# GOAL OF THE EXERCISE
In full and without alteration, give the listing again.

# SUPPLIED RECORDS
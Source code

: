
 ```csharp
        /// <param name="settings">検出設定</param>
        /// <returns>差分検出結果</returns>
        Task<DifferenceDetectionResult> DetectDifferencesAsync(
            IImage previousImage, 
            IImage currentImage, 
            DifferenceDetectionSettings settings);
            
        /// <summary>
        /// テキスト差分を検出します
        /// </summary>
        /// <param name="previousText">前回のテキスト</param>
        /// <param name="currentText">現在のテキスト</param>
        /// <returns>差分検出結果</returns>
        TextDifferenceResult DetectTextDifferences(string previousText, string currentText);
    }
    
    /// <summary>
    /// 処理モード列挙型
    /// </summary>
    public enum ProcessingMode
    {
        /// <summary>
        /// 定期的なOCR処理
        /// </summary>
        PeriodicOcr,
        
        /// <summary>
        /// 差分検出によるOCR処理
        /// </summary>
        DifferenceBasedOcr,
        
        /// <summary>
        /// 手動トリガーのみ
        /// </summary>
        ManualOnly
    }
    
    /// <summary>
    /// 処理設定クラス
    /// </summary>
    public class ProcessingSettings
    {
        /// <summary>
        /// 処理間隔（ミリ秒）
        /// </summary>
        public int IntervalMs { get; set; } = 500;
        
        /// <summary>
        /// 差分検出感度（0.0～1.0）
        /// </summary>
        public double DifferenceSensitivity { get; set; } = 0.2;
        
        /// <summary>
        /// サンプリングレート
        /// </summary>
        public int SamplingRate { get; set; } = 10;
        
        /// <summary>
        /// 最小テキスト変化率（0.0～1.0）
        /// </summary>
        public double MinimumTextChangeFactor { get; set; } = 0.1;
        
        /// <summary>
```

# EXERCISE ANSWER
Source code

:
 ```csharp
        /// <param name="settings">検出設定</param>
        /// <returns>差分検出結果</returns>
        Task<DifferenceDetectionResult> DetectDifferencesAsync(
            IImage previousImage, 
            IImage currentImage, 
            DifferenceDetectionSettings settings);
            
        /// <summary>
        /// テキスト差分を検出します
        /// </summary>
        /// <param name="previousText">前回のテキスト</param>
        /// <param name="currentText">現在のテキスト</param>
        /// <returns>差分検出結果</returns>
        TextDifferenceResult DetectTextDifferences(string previousText, string currentText);
    }
    
    /// <summary>
    /// 処理モード列挙型
    /// </summary>
    public enum ProcessingMode
    {
        /// <summary>
        /// 定期的なOCR処理
        /// </summary>
        PeriodicOcr,
        
        /// <summary>
        /// 差分検出によるOCR処理
        /// </summary>
        DifferenceBasedOcr,
        
        /// <summary>
        /// 手動トリガーのみ
        /// </summary>
        ManualOnly
    }
    
    /// <summary>
    /// 処理設定クラス
    /// </summary>
    public class ProcessingSettings
    {
        /// <summary>
        /// 処理間隔（ミリ秒）
        /// </summary>
        public int IntervalMs { get; set; } = 500;
        
        /// <summary>
        /// 差分検出感度（0.0～1.0）
        /// </summary>
        public double DifferenceSensitivity { get; set; } = 0.2;
        
        /// <summary>
        /// サンプリングレート
        /// </summary>
        public int SamplingRate { get; set; } = 10;
        
        /// <summary>
        /// 最小テキスト変化率（0.0～1.0）
        /// </summary>
        public double MinimumTextChangeFactor { get; set; } = 0.1;
        
        /// <summary>
```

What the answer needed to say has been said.